The private rental sector has almost doubled since 2004 in size, to 4.5 million households. While for many landlords this is good news it’s also meant an increase in tenant expectations. This could be anything from fixing appliances more quickly, respecting their living spaces or even being responsible for financial investments made by tenants.
With landlords and tenants, relationships are more important than ever before so it’s essential for both parties to make the whole letting experience better. This will lead to less conflicts and any problems that do arise can be dealt with more positively.
From a landlord’s point of view, you need to provide a good quality of life for your tenant or tenants. Keeping them happy will pay off in terms of easier letting and less chance of rent arrears. After all, renting a property is all about making a profit on your investment.
Let’s take a closer look at how to build a successful landlord-tenant relationship by implementing different methods/techniques.
Always be professional
Be professional yet harmonious with your tenant from the offset. Begin when you first meet the tenant and continue this type of relationship all the way through the letting agreement to the end of the tenancy. If you have multiple properties to rent, this will stand you in good stead for any future prospective tenants by being able to provide positive property rental recommendation reports.
Lines of communication
Always keep lines of communication open. This is a key factor for both tenants and landlords. Take for instance property inspections. Landlords or letting agents should forewarn the tenants of any impending site visits or upcoming maintenance. This may be inside the property itself, the outside or indeed, in the local area. At least 24 hours’ notice should be given by you or your letting agent. Try to take onboard and listen to your tenant’s suggestions about possible home improvements and where possible, address these within reason.
See to those repairs without delay
Fix any major repairs quickly. If the boiler breaks down during the cold winter months, the shower becomes a trickle in the summer when they need it the most, tenants will expect the problem to be fixed without delay. Most major repairs are the responsibility of the landlord or in some cases, letting agents. While letting agents are usually allowed to arrange small repairs without the landlord’s permission, for bigger jobs, the landlord may have to agree before work can begin.
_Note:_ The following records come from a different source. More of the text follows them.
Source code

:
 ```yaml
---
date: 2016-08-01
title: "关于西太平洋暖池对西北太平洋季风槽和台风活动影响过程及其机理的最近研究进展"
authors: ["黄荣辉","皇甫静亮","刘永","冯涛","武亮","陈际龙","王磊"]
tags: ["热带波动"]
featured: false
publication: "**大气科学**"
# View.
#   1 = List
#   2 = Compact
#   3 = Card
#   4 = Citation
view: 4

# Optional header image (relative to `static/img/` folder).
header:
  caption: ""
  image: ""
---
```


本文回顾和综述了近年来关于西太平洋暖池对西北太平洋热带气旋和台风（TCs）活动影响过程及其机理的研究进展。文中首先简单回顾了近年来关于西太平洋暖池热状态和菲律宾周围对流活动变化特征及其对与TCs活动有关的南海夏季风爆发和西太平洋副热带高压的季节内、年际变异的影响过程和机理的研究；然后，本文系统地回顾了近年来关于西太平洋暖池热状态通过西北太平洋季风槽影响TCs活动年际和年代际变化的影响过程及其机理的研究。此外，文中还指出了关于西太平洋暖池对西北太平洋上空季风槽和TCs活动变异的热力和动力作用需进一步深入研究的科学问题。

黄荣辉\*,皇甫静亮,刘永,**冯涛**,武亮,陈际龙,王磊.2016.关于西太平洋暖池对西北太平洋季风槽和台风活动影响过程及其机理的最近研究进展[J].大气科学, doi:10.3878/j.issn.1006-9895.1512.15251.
Take a fair approach to wear and tear
As a landlord, to keep an ongoing amicable tenant relationship, take a fair approach to wear and tear. Let’s face it, frequent use of household items is bound to lead to chips, marks and scratches. Even perfect tenants will leave a few of these behind when the tenancy ends. With this in mind, landlords should cover any charges for minor repairs. For new tenants, it’s probably a good idea to have your property professionally cleaned. This will help start the relationship off on the right foot.